Na verdade, a maioria dos observadores da questão ambiental anunciava há meses que uma das grandes probabilidades, ainda maior do que uma decisão em torno da extensão do Protocolo de Kyoto, era a da aprovação do sistema chamado REDD+, ou Mecanismo de Redução de Emissões por Desmatamento e Degradação de florestas tropicais.
A razão para tal certeza era o fato de que, na verdade, já está em pleno movimento o chamado mercado de créditos de carbono, pelo qual investidores colocam dinheiro em projetos para compensar os países tropicais pela redução do desmatamento.
A outra grande decisão que os jornais brasileiros estão chamando, simplificadamente, de Fundo Verde do Clima, é a oferta, pelos países desenvolvidos, de um fundo para o financiamento de ações adaptativas e combate a causas e efeitos das mudanças climáticas nos países em desenvolvimento e naquelas regiões mais ameaçadas pela elevação geral média dos níveis dos oceanos.
Esses recursos já haviam sido definidos em Copenhague e parte deles já estava disponível há meses.
A imprensa tradicional do Brasil entrou atrasada na questão do clima, não tratou de recuperar o conhecimento acumulado nas quinze conferências realizadas anteriormente pela ONU e, claro, acaba surpreendida.
A grande chantagem
“Cinco Grandes” ficaram reféns do Wikileaks
Alberto Dines:
Alguns desdobramentos da façanha comandada por Julian Assange parecem consensuais, inquestionáveis:
– A responsabilidade pelo mega-vazamento é daqueles que não souberam manter a proteção aos documentos secretos do Departamento de Estado.

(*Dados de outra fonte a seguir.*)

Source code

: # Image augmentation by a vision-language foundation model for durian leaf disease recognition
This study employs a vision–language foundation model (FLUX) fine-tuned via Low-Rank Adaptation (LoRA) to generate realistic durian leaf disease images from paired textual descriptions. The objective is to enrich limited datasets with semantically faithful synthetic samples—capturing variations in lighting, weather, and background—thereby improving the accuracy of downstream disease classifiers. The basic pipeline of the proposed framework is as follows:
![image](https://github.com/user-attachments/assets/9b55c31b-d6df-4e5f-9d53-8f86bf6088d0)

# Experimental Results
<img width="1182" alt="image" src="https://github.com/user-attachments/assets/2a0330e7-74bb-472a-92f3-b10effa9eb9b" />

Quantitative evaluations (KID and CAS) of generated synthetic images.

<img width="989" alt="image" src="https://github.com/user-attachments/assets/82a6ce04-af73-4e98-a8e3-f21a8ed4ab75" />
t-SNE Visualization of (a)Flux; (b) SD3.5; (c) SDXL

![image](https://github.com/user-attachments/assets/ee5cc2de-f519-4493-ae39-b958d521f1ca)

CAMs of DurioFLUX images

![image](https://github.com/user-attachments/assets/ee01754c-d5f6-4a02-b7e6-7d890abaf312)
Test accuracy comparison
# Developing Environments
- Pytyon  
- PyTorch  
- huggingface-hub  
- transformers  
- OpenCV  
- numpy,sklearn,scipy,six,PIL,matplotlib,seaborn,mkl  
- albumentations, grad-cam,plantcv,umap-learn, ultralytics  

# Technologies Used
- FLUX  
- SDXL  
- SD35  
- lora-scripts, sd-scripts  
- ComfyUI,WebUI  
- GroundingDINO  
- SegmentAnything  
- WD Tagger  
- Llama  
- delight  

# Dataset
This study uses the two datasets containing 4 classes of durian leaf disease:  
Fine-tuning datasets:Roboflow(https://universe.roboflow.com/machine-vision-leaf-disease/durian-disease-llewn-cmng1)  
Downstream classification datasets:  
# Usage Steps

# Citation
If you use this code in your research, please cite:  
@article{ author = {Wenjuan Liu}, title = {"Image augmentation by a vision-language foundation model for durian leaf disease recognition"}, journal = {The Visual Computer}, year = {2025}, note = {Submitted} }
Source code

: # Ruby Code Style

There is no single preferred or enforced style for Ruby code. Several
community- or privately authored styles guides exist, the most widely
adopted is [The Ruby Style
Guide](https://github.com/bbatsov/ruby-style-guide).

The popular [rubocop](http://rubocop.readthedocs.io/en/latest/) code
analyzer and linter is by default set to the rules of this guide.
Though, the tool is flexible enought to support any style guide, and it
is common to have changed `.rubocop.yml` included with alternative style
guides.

– A prisão do wiki-militante não pode ser considerada como represália do governo americano até que a Justiça sueca termine as investigações sobre as supostas agressões sexuais que teria cometido contra duas jovens. A Suécia é uma democracia exemplar, santuário dos direitos humanos há mais de meio século. Até prova em contrário. Colocar esta imagem sob suspeição é, no mínimo, leviandade.
O que causa espécie e muito espanto é o comportamento dos cinco veículos jornalísticos globais que ingenuamente acataram as imposições do Wikileaks sem atentar para a sua autonomia e independência – sua soberania, em outras palavras. Não avaliaram que seriam reféns de um negócio imprevisível com um parceiro mais imprevisível ainda.
Um jornal ou revista sério e responsável não faz acordo com as fontes. A fonte, no caso o Wikileaks, pode até fazer exigências para garantir a sua segurança, mas não pode impor suas vontades no tocante ao aproveitamento do material que oferece. Os Cinco Grandes aceitaram a exigência de dar prioridade às suas edições on-line quando todos, sem exceção, enfrentam sérios declínios em suas edições impressas. Caíram na armadilha de um ciber-ativista mais preocupado com a sua empreitada política do que com o futuro do jornalismo impresso. Sem esta subserviência a um audacioso franco-atirador da blogosfera (cujos reais desígnios não se conhecem), o material vazado seria processado e disponibilizado dentro de paradigmas jornalísticos mais adultos e competentes.
Tem mais: a fonte não pode impor um pacote fechado na base do “ou leva tudo ou nada”. Ao submeter-se a este tipo de chantagem o jornal ou jornalista perde a sua importância, entrega-se ao seqüestrador da sua imagem. Este é o ponto: apesar das louváveis façanhas anteriores, o Wikileaks não tem envergadura nem credibilidade para bancar sozinho a divulgação destes documentos. Com medo de que o pacote fosse oferecido aos respectivos concorrentes, os Cinco Grandes apressaram-se em fazer o acordo sem dar-se conta dos riscos que corriam num momento em que o público global começa a gostar deste maravilhoso e insuperável jogo de observar a mídia.